◆ Dataset entries ◆
------------------------
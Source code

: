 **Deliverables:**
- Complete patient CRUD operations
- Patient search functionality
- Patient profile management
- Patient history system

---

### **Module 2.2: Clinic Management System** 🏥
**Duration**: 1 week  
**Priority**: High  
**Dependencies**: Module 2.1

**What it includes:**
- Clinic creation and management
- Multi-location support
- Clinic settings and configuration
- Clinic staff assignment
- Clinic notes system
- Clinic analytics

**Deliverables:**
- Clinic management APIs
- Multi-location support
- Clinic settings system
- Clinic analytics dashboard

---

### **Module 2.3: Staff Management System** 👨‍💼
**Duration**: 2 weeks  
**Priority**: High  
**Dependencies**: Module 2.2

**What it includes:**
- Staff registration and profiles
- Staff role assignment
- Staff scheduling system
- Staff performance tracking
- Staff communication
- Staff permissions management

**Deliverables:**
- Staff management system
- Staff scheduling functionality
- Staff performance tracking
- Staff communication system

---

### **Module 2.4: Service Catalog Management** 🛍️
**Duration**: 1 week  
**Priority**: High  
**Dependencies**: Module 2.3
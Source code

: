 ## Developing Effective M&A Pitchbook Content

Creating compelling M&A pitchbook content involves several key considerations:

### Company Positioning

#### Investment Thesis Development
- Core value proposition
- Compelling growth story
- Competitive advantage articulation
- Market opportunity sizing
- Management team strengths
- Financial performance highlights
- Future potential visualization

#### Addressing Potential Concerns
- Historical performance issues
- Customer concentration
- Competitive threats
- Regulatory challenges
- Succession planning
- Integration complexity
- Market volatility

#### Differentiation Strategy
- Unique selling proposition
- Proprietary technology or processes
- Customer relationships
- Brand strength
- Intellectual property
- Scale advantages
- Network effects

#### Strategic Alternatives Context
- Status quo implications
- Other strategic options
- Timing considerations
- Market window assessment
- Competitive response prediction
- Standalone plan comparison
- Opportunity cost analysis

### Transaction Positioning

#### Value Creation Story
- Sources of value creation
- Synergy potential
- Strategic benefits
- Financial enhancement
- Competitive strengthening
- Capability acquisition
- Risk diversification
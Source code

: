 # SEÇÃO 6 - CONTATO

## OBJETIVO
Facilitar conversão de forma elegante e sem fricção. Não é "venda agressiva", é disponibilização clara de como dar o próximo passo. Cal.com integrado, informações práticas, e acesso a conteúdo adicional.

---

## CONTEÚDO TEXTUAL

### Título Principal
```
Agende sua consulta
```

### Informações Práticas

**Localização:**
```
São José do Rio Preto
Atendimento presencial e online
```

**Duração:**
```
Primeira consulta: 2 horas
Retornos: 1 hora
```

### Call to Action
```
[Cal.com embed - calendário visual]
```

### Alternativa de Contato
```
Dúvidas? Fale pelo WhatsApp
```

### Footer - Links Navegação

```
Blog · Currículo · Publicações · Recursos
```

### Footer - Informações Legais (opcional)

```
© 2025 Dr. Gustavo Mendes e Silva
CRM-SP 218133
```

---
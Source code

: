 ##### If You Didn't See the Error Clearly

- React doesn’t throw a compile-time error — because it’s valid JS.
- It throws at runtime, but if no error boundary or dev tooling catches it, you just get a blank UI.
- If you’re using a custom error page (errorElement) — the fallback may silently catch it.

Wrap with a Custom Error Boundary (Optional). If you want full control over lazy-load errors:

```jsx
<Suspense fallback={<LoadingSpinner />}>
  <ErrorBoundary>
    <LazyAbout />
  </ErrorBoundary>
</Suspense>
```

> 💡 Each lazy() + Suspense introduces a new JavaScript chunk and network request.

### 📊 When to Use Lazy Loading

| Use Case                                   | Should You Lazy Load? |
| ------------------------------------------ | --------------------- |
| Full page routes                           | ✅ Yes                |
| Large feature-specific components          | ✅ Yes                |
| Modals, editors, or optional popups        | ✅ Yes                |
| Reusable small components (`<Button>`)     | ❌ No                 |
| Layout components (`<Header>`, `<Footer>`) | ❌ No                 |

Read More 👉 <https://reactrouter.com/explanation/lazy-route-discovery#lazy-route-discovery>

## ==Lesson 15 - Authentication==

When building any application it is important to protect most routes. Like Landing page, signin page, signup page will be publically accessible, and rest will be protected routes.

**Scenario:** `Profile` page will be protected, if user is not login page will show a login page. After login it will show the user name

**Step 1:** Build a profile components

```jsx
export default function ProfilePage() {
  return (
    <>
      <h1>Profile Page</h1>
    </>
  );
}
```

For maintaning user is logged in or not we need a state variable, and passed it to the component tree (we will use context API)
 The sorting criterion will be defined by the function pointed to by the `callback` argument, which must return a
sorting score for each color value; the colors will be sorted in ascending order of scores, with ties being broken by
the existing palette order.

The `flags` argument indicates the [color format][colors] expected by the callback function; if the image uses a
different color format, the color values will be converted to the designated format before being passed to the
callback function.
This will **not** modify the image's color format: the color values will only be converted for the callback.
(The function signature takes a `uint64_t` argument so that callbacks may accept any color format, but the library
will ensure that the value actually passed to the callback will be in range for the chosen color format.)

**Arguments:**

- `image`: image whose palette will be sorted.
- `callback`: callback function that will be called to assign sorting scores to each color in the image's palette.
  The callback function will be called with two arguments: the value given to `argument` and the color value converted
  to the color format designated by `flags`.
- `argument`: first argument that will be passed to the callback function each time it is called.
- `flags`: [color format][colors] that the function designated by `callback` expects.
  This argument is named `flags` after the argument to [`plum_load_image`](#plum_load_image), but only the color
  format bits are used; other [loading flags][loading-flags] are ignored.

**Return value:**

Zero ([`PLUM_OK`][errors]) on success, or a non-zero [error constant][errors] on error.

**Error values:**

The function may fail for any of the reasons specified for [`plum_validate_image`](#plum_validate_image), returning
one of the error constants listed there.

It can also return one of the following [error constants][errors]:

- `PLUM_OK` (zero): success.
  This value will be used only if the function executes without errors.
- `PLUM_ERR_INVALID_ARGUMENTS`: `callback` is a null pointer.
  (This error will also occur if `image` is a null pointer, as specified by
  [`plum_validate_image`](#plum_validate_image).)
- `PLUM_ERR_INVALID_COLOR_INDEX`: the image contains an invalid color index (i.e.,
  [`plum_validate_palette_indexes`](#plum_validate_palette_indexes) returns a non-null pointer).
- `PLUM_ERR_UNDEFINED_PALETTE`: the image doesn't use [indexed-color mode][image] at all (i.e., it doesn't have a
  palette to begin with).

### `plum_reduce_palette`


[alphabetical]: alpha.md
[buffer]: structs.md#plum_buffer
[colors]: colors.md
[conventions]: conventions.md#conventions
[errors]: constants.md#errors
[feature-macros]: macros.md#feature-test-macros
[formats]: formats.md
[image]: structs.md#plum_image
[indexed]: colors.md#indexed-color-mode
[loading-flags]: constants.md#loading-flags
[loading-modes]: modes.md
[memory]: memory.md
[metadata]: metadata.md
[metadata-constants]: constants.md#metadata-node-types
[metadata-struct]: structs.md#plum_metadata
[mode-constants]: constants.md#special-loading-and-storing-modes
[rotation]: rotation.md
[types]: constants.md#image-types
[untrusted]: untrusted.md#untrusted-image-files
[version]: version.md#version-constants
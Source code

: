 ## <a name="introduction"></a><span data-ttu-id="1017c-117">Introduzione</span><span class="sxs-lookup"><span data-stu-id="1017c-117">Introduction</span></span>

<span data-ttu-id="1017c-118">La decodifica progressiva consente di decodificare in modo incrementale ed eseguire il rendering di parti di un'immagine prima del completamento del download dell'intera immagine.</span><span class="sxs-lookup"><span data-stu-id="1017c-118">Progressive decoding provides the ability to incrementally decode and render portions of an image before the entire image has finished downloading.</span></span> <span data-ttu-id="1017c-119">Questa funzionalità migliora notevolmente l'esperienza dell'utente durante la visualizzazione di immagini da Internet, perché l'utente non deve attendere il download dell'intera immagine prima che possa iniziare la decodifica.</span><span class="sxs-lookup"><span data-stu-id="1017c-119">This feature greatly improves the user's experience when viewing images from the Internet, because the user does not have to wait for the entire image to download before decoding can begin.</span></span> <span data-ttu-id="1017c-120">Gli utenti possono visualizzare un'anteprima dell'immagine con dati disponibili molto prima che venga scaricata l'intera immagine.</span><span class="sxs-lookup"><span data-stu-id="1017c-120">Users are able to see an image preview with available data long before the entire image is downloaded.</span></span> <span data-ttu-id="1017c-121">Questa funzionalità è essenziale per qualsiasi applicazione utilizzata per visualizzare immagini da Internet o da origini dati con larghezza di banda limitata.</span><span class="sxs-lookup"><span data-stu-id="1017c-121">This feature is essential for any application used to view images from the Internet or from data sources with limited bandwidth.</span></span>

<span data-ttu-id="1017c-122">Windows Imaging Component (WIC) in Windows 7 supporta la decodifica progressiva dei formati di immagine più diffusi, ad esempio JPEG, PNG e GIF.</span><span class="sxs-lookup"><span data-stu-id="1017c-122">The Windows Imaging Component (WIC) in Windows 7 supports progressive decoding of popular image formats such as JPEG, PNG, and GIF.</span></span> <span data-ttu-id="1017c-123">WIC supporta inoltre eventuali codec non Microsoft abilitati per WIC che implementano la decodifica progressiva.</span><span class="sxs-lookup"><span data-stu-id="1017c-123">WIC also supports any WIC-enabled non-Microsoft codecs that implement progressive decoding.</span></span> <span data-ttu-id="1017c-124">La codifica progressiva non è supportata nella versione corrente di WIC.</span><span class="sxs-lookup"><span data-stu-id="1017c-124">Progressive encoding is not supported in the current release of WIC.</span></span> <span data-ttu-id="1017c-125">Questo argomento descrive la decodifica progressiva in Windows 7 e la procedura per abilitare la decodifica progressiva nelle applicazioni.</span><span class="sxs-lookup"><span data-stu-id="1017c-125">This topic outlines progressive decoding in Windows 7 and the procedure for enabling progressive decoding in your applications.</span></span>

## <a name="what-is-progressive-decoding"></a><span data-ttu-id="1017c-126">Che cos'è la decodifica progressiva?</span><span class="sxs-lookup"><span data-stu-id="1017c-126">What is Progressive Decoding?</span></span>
------------------------
◆ EXERCISE GOAL ◆
Please count the lines in the records that contain "designated" and reply with the count alone.

◆ REPLY ◆
3